This was what we did at our housegroup this morning.

20200227_094520 (2)

A moment to pause and reflect

Lent is a time for reflection, for confession, for honesty before God.  It is an opportunity also to seek God’s forgiveness – and receive it, deep into our heart and mind; to know that those things that trouble us, and those we are barely aware of but affect us deeply, can be dealt with by God; and to receive his peace.

Ashes are a way to show sorrow, a physical sign of an inner reality.

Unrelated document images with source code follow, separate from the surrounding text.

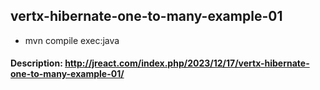 ## vertx-hibernate-one-to-many-example-01
* mvn compile exec:java

#### Description:  http://jreact.com/index.php/2023/12/17/vertx-hibernate-one-to-many-example-01/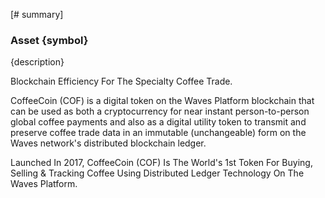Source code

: [# summary]
### Asset {symbol}

{description}

Blockchain Efficiency For The Specialty Coffee Trade.

CoffeeCoin (COF) is a digital token on the Waves Platform blockchain that can be used as both a cryptocurrency for near instant person-to-person global coffee payments and also as a digital utility token to transmit and preserve coffee trade data in an immutable (unchangeable) form on the Waves network's distributed blockchain ledger.

Launched In 2017, CoffeeCoin (COF) Is The World's 1st Token For Buying, Selling & Tracking Coffee Using Distributed Ledger Technology On The Waves Platform.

Ashes mark penitence and mourning, an acknowledgement of and sorrow at our wrongdoing.

20200227_094527

Daniel 9:2-7a

We go through life.  We think we’re doing ok – not a bad job all things considered.  Or we don’t even have time to stop and think about it.  We are busy just surviving, getting to the next thing, trying to hold everything together.

But sometimes we are pulled up short.  We realise we have got something badly wrong, or just a little bit wrong, and we have to stop and think.  We need to apologise, put right what we have got wrong and receive forgiveness.  Though often the hardest person to forgive is ourselves.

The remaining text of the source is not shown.